La "rupture" révolutionnaire est ainsi le moment où le contre-pouvoir prolétarien parvient à démanteler l'appareil d'Etat pour se substituer à lui dans la gestion générale de la société. Cette "rupture" avec le capitalisme aura été préparée par une lente et patiente reconquête par les forces prolétariennes de la maîtrise sur leurs conditions sociales d'existence, dans le travail aussi bien qu'hors du travail ; par un long et sans doute difficile apprentissage de l'autoorganisation dans les luttes, de la démocratie directe, de l'autogestion de la vie sociale ; par un processus ininterrompu d'"expérimentation sociale", avec ce qu'il implique de tâtonnements, d'essais et d'erreurs rectifiés, permettant l'enrichissement de la conscience de classe, le renforcement du désir d'autonomie individuelle et collective ainsi que de la conviction de la possibilité de fonder sur cette dernière une réorganisation globale de la société. En un mot, la "rupture" avec le capitalisme aura ainsi été précédée et préparée par la maturation d'un contre-pouvoir prolétarien, se renforçant, tant objectivement que subjectivement, au rythme des concessions, réformes, ruptures partielles obtenues par ses luttes contre le pouvoir capitaliste. Et l'on saisit aussitôt que cette "rupture" révolutionnaire n'a rien à voir avec l'action putschiste d'une minorité de "révolutionnaires professionnels" s'autoproclamant et s'auto-instituant en direction du processus révolutionnaire, dans un rapport "substitutiste" aux masses.

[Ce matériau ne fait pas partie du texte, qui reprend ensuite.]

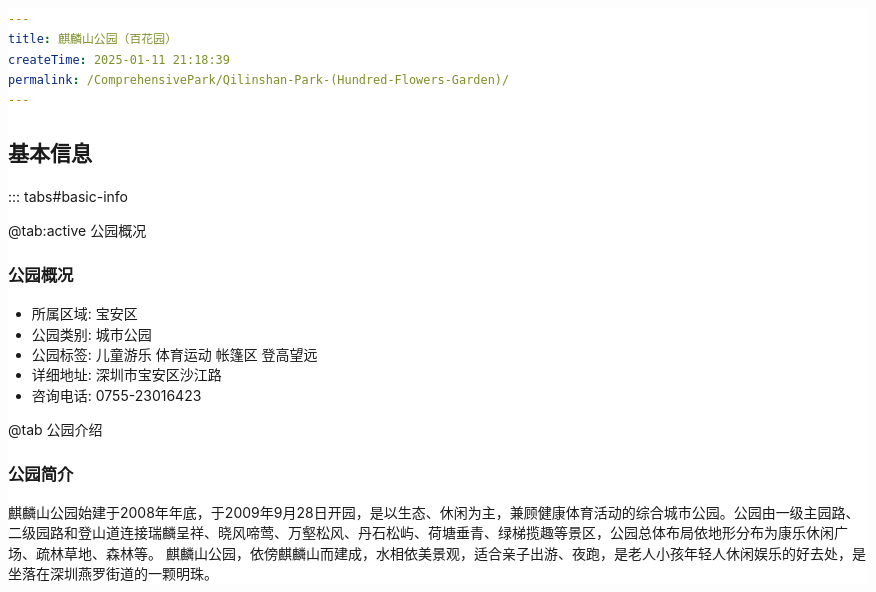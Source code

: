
 ```yaml
---
title: 麒麟山公园（百花园）
createTime: 2025-01-11 21:18:39
permalink: /ComprehensivePark/Qilinshan-Park-(Hundred-Flowers-Garden)/
---
```


<script setup>
import ImageSwiper from '/.vuepress/theme/components/ImageSwiper.vue'
// 轮播图数据
const swiperItems = [
    {
      link: 'https://cgj.sz.gov.cn/img/4/4005/4005763/10774786.jpg',
      title: '麒麟山公园（百花园）',
      description: '麒麟山公园始建于2008年年底，于2009年9月28日开园，是以生态、休闲为主，兼顾健康体育活动的综合城市公园。公园由一级主园路、二级园路和登山道连接瑞麟呈祥、晓风啼莺、万壑松风、丹石松屿、荷塘垂青、...',
      author: '深圳政府在线',
      date: '2025/01/11'
      },
  {
      link: 'https://cgj.sz.gov.cn/img/4/4005/4005763/10774786.jpg',
      title: '麒麟山公园（百花园）',
      description: '麒麟山公园始建于2008年年底，于2009年9月28日开园，是以生态、休闲为主，兼顾健康体育活动的综合城市公园。公园由一级主园路、二级园路和登山道连接瑞麟呈祥、晓风啼莺、万壑松风、丹石松屿、荷塘垂青、...',
      author: '深圳政府在线',
      date: '2025/01/11'
      }
]
// 配置项
const swiperConfig = {
  height: 500,
  showInfo: true
}
</script>

<ImageSwiper :items="swiperItems" :config="swiperConfig" />



## 基本信息

::: tabs#basic-info

@tab:active 公园概况
### 公园概况
- 所属区域: 宝安区
- 公园类别: 城市公园
- 公园标签: 儿童游乐 体育运动 帐篷区 登高望远
- 详细地址: 深圳市宝安区沙江路
- 咨询电话: 0755-23016423

@tab 公园介绍
### 公园简介
麒麟山公园始建于2008年年底，于2009年9月28日开园，是以生态、休闲为主，兼顾健康体育活动的综合城市公园。公园由一级主园路、二级园路和登山道连接瑞麟呈祥、晓风啼莺、万壑松风、丹石松屿、荷塘垂青、绿梯揽趣等景区，公园总体布局依地形分布为康乐休闲广场、疏林草地、森林等。
麒麟山公园，依傍麒麟山而建成，水相依美景观，适合亲子出游、夜跑，是老人小孩年轻人休闲娱乐的好去处，是坐落在深圳燕罗街道的一颗明珠。
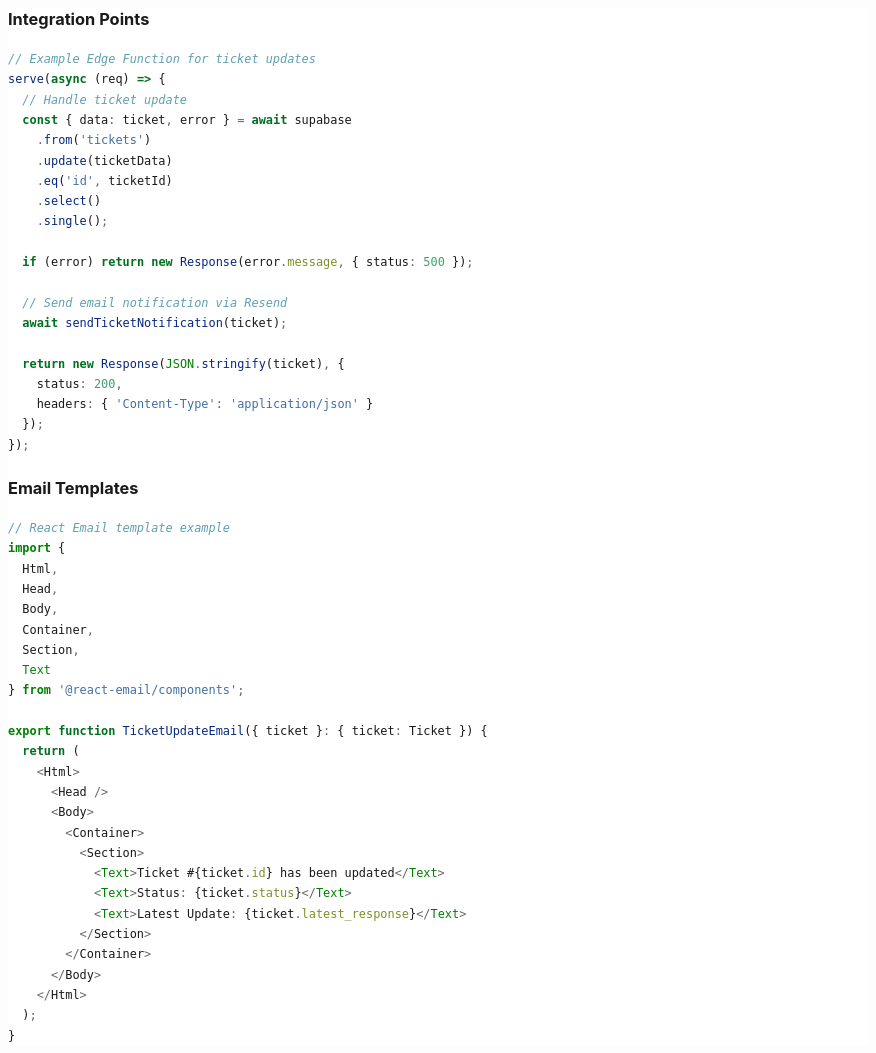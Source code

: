 ### Integration Points

```typescript
// Example Edge Function for ticket updates
serve(async (req) => {
  // Handle ticket update
  const { data: ticket, error } = await supabase
    .from('tickets')
    .update(ticketData)
    .eq('id', ticketId)
    .select()
    .single();
    
  if (error) return new Response(error.message, { status: 500 });
  
  // Send email notification via Resend
  await sendTicketNotification(ticket);
  
  return new Response(JSON.stringify(ticket), {
    status: 200,
    headers: { 'Content-Type': 'application/json' }
  });
});
```

### Email Templates

```typescript
// React Email template example
import { 
  Html, 
  Head, 
  Body, 
  Container,
  Section,
  Text 
} from '@react-email/components';

export function TicketUpdateEmail({ ticket }: { ticket: Ticket }) {
  return (
    <Html>
      <Head />
      <Body>
        <Container>
          <Section>
            <Text>Ticket #{ticket.id} has been updated</Text>
            <Text>Status: {ticket.status}</Text>
            <Text>Latest Update: {ticket.latest_response}</Text>
          </Section>
        </Container>
      </Body>
    </Html>
  );
}
``` 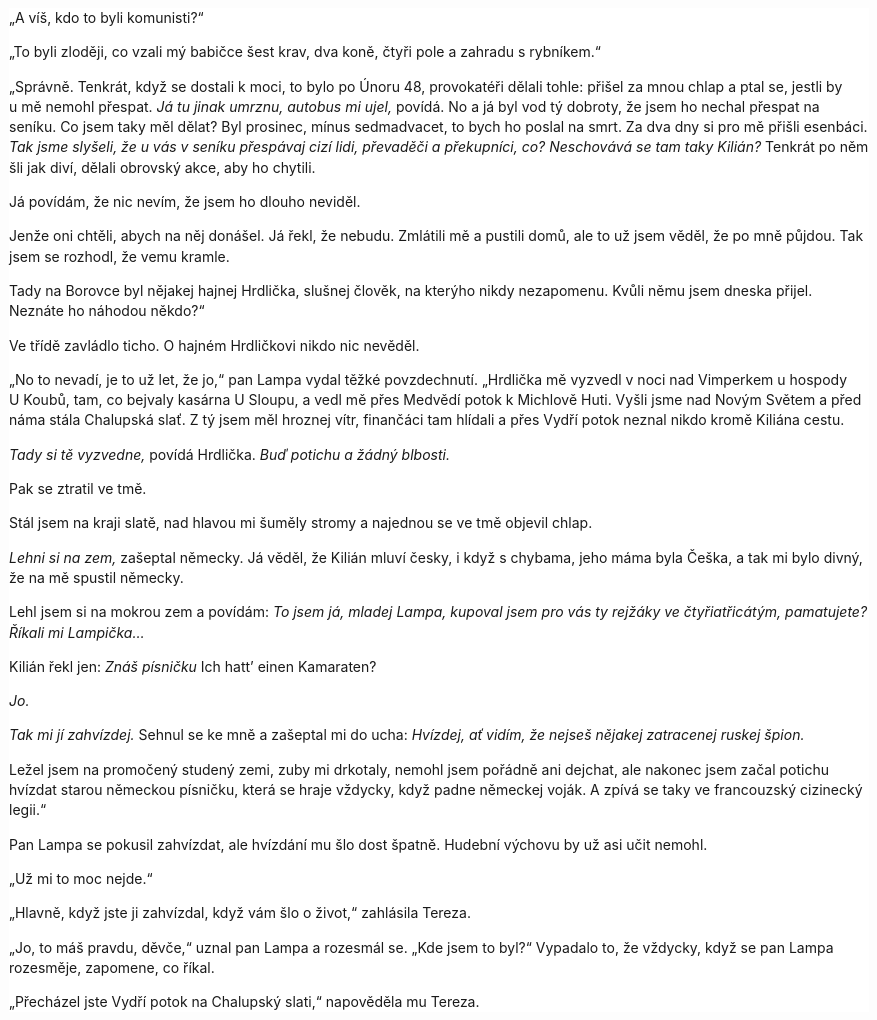 „A víš, kdo to byli komunisti?“

„To byli zloději, co vzali mý babičce šest krav, dva koně, čtyři pole a zahradu s rybníkem.“

„Správně. Tenkrát, když se dostali k moci, to bylo po Únoru 48, provokatéři dělali tohle: přišel za mnou chlap a ptal se, jestli by u mě nemohl přespat. _Já tu jinak umrznu, autobus mi ujel,_ povídá. No a já byl vod tý dobroty, že jsem ho nechal přespat na seníku. Co jsem taky měl dělat? Byl prosinec, mínus sedmadvacet, to bych ho poslal na smrt. Za dva dny si pro mě přišli esenbáci. _Tak jsme slyšeli, že u vás v seníku přespávaj cizí lidi, převaděči a překupníci, co? Neschovává se tam taky Kilián?_ Tenkrát po něm šli jak diví, dělali obrovský akce, aby ho chytili.

Já povídám, že nic nevím, že jsem ho dlouho neviděl.

Jenže oni chtěli, abych na něj donášel. Já řekl, že nebudu. Zmlátili mě a pustili domů, ale to už jsem věděl, že po mně půjdou. Tak jsem se rozhodl, že vemu kramle.

Tady na Borovce byl nějakej hajnej Hrdlička, slušnej člověk, na kterýho nikdy nezapomenu. Kvůli němu jsem dneska přijel. Neznáte ho náhodou někdo?“

Ve třídě zavládlo ticho. O hajném Hrdličkovi nikdo nic nevěděl.

„No to nevadí, je to už let, že jo,“ pan Lampa vydal těžké povzdechnutí. „Hrdlička mě vyzvedl v noci nad Vimperkem u hospody U Koubů, tam, co bejvaly kasárna U Sloupu, a vedl mě přes Medvědí potok k Michlově Huti. Vyšli jsme nad Novým Světem a před náma stála Chalupská slať. Z tý jsem měl hroznej vítr, finančáci tam hlídali a přes Vydří potok neznal nikdo kromě Kiliána cestu.

_Tady si tě vyzvedne,_ povídá Hrdlička. _Buď potichu a žádný blbosti._

Pak se ztratil ve tmě.

Stál jsem na kraji slatě, nad hlavou mi šuměly stromy a najednou se ve tmě objevil chlap.

_Lehni si na zem,_ zašeptal německy. Já věděl, že Kilián mluví česky, i když s chybama, jeho máma byla Češka, a tak mi bylo divný, že na mě spustil německy.

Lehl jsem si na mokrou zem a povídám: _To jsem já, mladej Lampa, kupoval jsem pro vás ty rejžáky ve čtyřiatřicátým, pamatujete? Říkali mi Lampička…_

Kilián řekl jen: _Znáš písničku_ Ich hatt’ einen Kamaraten?

_Jo._

_Tak mi jí zahvízdej._ Sehnul se ke mně a zašeptal mi do ucha: _Hvízdej, ať vidím, že nejseš nějakej zatracenej ruskej špion._

Ležel jsem na promočený studený zemi, zuby mi drkotaly, nemohl jsem pořádně ani dejchat, ale nakonec jsem začal potichu hvízdat starou německou písničku, která se hraje vždycky, když padne německej voják. A zpívá se taky ve francouzský cizinecký legii.“

Pan Lampa se pokusil zahvízdat, ale hvízdání mu šlo dost špatně. Hudební výchovu by už asi učit nemohl.

„Už mi to moc nejde.“

„Hlavně, když jste ji zahvízdal, když vám šlo o život,“ zahlásila Tereza.

„Jo, to máš pravdu, děvče,“ uznal pan Lampa a rozesmál se. „Kde jsem to byl?“ Vypadalo to, že vždycky, když se pan Lampa rozesměje, zapomene, co říkal.

„Přecházel jste Vydří potok na Chalupský slati,“ napověděla mu Tereza.

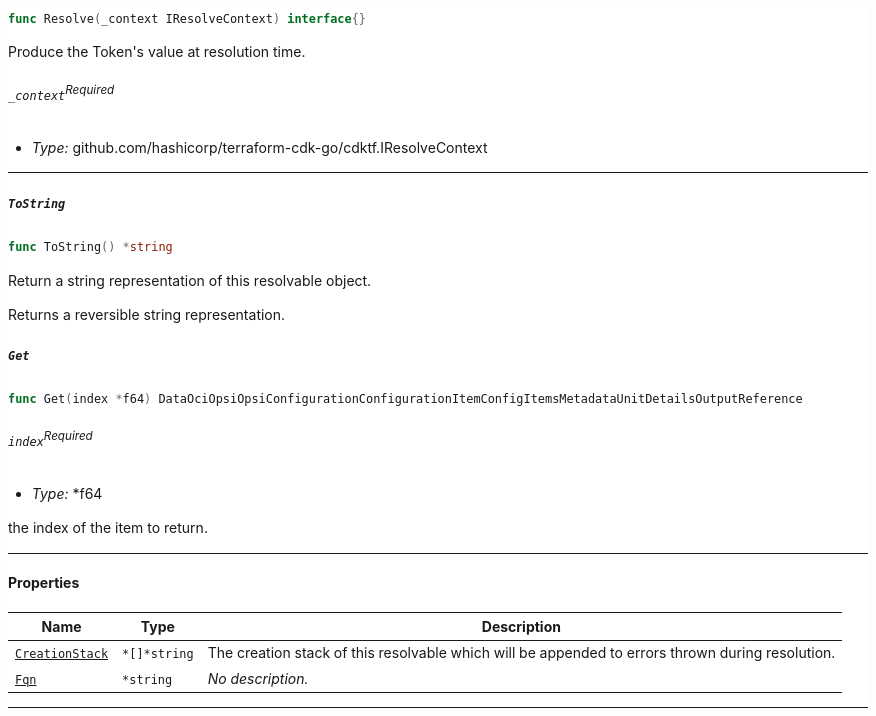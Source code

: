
 ```go
func Resolve(_context IResolveContext) interface{}
```

Produce the Token's value at resolution time.

###### `_context`<sup>Required</sup> <a name="_context" id="rhizo-co-terraform-provider-oci.dataOciOpsiOpsiConfigurationConfigurationItem.DataOciOpsiOpsiConfigurationConfigurationItemConfigItemsMetadataUnitDetailsList.resolve.parameter._context"></a>

- *Type:* github.com/hashicorp/terraform-cdk-go/cdktf.IResolveContext

---

##### `ToString` <a name="ToString" id="rhizo-co-terraform-provider-oci.dataOciOpsiOpsiConfigurationConfigurationItem.DataOciOpsiOpsiConfigurationConfigurationItemConfigItemsMetadataUnitDetailsList.toString"></a>

```go
func ToString() *string
```

Return a string representation of this resolvable object.

Returns a reversible string representation.

##### `Get` <a name="Get" id="rhizo-co-terraform-provider-oci.dataOciOpsiOpsiConfigurationConfigurationItem.DataOciOpsiOpsiConfigurationConfigurationItemConfigItemsMetadataUnitDetailsList.get"></a>

```go
func Get(index *f64) DataOciOpsiOpsiConfigurationConfigurationItemConfigItemsMetadataUnitDetailsOutputReference
```

###### `index`<sup>Required</sup> <a name="index" id="rhizo-co-terraform-provider-oci.dataOciOpsiOpsiConfigurationConfigurationItem.DataOciOpsiOpsiConfigurationConfigurationItemConfigItemsMetadataUnitDetailsList.get.parameter.index"></a>

- *Type:* *f64

the index of the item to return.

---


#### Properties <a name="Properties" id="Properties"></a>

| **Name** | **Type** | **Description** |
| --- | --- | --- |
| <code><a href="#rhizo-co-terraform-provider-oci.dataOciOpsiOpsiConfigurationConfigurationItem.DataOciOpsiOpsiConfigurationConfigurationItemConfigItemsMetadataUnitDetailsList.property.creationStack">CreationStack</a></code> | <code>*[]*string</code> | The creation stack of this resolvable which will be appended to errors thrown during resolution. |
| <code><a href="#rhizo-co-terraform-provider-oci.dataOciOpsiOpsiConfigurationConfigurationItem.DataOciOpsiOpsiConfigurationConfigurationItemConfigItemsMetadataUnitDetailsList.property.fqn">Fqn</a></code> | <code>*string</code> | *No description.* |

---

Elle est au contraire l'acte qui couronne la réappropriation collective par les travailleurs de la capacité à diriger et organiser la société, au terme d'un processus qui aura vu se développer de pair leur pouvoir, leur autonomie et leur conscience.
Alain BIHR
23 J'ai cependant développé certaines d'entre elles dans la troisième partie de Du "Grand Soir" à "l'alternative".